Excerpted data: Begin

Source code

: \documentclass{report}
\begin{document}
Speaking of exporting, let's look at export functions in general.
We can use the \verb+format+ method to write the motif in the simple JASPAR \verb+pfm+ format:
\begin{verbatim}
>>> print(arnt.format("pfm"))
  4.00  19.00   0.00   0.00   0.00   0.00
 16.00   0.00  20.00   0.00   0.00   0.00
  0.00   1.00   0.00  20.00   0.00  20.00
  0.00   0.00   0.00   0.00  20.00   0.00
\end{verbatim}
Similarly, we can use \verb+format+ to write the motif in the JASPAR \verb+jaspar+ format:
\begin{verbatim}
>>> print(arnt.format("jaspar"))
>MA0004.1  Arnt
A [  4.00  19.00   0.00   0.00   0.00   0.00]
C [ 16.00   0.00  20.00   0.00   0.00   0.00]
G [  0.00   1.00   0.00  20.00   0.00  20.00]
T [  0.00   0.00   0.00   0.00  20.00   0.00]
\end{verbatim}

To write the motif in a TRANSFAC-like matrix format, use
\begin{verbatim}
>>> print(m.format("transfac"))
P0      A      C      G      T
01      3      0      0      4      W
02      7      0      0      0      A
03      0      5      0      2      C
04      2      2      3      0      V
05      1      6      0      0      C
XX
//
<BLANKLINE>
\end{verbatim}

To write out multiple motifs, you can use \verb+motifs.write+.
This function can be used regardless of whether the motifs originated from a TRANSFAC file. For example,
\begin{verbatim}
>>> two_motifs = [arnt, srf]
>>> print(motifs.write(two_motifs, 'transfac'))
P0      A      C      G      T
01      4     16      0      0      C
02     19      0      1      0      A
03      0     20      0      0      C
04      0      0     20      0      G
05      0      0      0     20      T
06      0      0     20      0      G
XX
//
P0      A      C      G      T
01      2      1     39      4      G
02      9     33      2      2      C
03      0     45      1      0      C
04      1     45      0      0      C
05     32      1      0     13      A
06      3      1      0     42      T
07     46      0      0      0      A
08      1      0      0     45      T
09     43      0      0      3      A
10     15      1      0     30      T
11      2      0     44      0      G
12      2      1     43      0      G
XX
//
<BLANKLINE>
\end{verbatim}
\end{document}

Excerpted data: End

* What is required *
The whole block of entries above should be repeated exactly.

* Solution to this problem *
Source code

: \documentclass{report}
\begin{document}
Speaking of exporting, let's look at export functions in general.
We can use the \verb+format+ method to write the motif in the simple JASPAR \verb+pfm+ format:
\begin{verbatim}
>>> print(arnt.format("pfm"))
  4.00  19.00   0.00   0.00   0.00   0.00
 16.00   0.00  20.00   0.00   0.00   0.00
  0.00   1.00   0.00  20.00   0.00  20.00
  0.00   0.00   0.00   0.00  20.00   0.00
\end{verbatim}
Similarly, we can use \verb+format+ to write the motif in the JASPAR \verb+jaspar+ format:
\begin{verbatim}
>>> print(arnt.format("jaspar"))
>MA0004.1  Arnt
A [  4.00  19.00   0.00   0.00   0.00   0.00]
C [ 16.00   0.00  20.00   0.00   0.00   0.00]
G [  0.00   1.00   0.00  20.00   0.00  20.00]
T [  0.00   0.00   0.00   0.00  20.00   0.00]
\end{verbatim}

To write the motif in a TRANSFAC-like matrix format, use
\begin{verbatim}
>>> print(m.format("transfac"))
P0      A      C      G      T
01      3      0      0      4      W
02      7      0      0      0      A
03      0      5      0      2      C
04      2      2      3      0      V
05      1      6      0      0      C
XX
//
<BLANKLINE>
\end{verbatim}

To write out multiple motifs, you can use \verb+motifs.write+.
This function can be used regardless of whether the motifs originated from a TRANSFAC file. For example,
\begin{verbatim}
>>> two_motifs = [arnt, srf]
>>> print(motifs.write(two_motifs, 'transfac'))
P0      A      C      G      T
01      4     16      0      0      C
02     19      0      1      0      A
03      0     20      0      0      C
04      0      0     20      0      G
05      0      0      0     20      T
06      0      0     20      0      G
XX
//
P0      A      C      G      T
01      2      1     39      4      G
02      9     33      2      2      C
03      0     45      1      0      C
04      1     45      0      0      C
05     32      1      0     13      A
06      3      1      0     42      T
07     46      0      0      0      A
08      1      0      0     45      T
09     43      0      0      3      A
10     15      1      0     30      T
11      2      0     44      0      G
12      2      1     43      0      G
XX
//
<BLANKLINE>
\end{verbatim}
\end{document}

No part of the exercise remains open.